Quote Originally Posted by Druidic View Post
…a call for listings by TLO members of movies they felt were significantly better that the books they were based on. Sometimes it happens; Psycho is a good example. A solid piece of work by Robert Bloch, it was made into one of the greatest horror/suspense films ever. Joseph Stefano’s script was very faithful to the novel; yet the Hitchcock version is a masterpiece of the cinema. Bloch’s book is good, wickedly clever, and written in the kind of nut ‘n’ bolts style that often distinguished hard boiled crime thrillers. But Hitchcock brought such a degree of atmosphere to the story that it transformed everything…even though the script never deviated from the source work…
I totally agree with this assessment of Psycho.

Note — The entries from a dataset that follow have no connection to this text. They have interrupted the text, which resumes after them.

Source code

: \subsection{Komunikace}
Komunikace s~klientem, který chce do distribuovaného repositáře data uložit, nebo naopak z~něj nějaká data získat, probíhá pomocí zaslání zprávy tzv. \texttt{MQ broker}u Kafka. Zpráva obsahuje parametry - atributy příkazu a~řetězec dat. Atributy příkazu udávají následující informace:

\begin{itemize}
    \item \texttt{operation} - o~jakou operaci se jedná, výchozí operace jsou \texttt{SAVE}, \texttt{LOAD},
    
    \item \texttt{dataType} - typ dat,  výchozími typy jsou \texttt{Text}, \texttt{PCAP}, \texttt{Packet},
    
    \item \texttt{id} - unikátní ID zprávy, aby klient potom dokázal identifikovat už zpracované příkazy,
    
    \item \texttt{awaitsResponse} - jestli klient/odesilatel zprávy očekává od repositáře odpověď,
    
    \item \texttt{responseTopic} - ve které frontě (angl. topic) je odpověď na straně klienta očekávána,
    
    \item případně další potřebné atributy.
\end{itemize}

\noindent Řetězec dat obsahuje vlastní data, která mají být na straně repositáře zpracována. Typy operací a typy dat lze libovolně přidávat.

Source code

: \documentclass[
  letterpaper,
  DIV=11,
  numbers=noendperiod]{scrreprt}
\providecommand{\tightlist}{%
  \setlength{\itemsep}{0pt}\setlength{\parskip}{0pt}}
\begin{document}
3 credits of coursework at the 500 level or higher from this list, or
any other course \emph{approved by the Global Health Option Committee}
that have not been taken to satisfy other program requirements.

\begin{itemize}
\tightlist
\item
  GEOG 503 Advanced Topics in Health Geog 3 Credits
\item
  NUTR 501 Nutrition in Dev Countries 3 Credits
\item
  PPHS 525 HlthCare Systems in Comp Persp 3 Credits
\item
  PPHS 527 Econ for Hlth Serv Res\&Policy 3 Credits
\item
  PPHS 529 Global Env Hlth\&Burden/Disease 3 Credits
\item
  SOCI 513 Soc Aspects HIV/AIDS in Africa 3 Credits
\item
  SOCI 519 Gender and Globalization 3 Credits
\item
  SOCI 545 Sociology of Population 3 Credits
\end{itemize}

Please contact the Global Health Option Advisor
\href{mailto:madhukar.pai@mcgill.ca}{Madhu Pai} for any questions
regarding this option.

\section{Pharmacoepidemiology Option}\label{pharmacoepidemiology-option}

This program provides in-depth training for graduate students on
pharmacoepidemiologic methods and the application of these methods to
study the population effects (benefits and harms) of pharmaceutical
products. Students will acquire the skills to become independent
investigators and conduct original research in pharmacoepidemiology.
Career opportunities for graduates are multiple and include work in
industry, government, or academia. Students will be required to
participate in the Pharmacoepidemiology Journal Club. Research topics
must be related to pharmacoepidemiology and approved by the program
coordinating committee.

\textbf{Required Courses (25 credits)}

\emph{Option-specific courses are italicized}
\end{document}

Fight Club and John Carpenter's The Thing are two examples which spring to my mind as being better as films.

Fight Club is a way better movie than book---as an aside I'd like to say that it was definitely a "work of its time" and as such has not aged well---very stuck in the late 90's.

As for "Who goes There?", as good a piece of SF/Horror as it is---a classic of the field---it is no match for the cumulative atmosphere of dread and mistrust present in John Carpenter's best film---Ennio Morricone's score and Albert Whitlock (Hitch veteran) and Rob Bottinger's SFX,

This is sort of dubious though, as works of art are almost completely different when rendered in different media.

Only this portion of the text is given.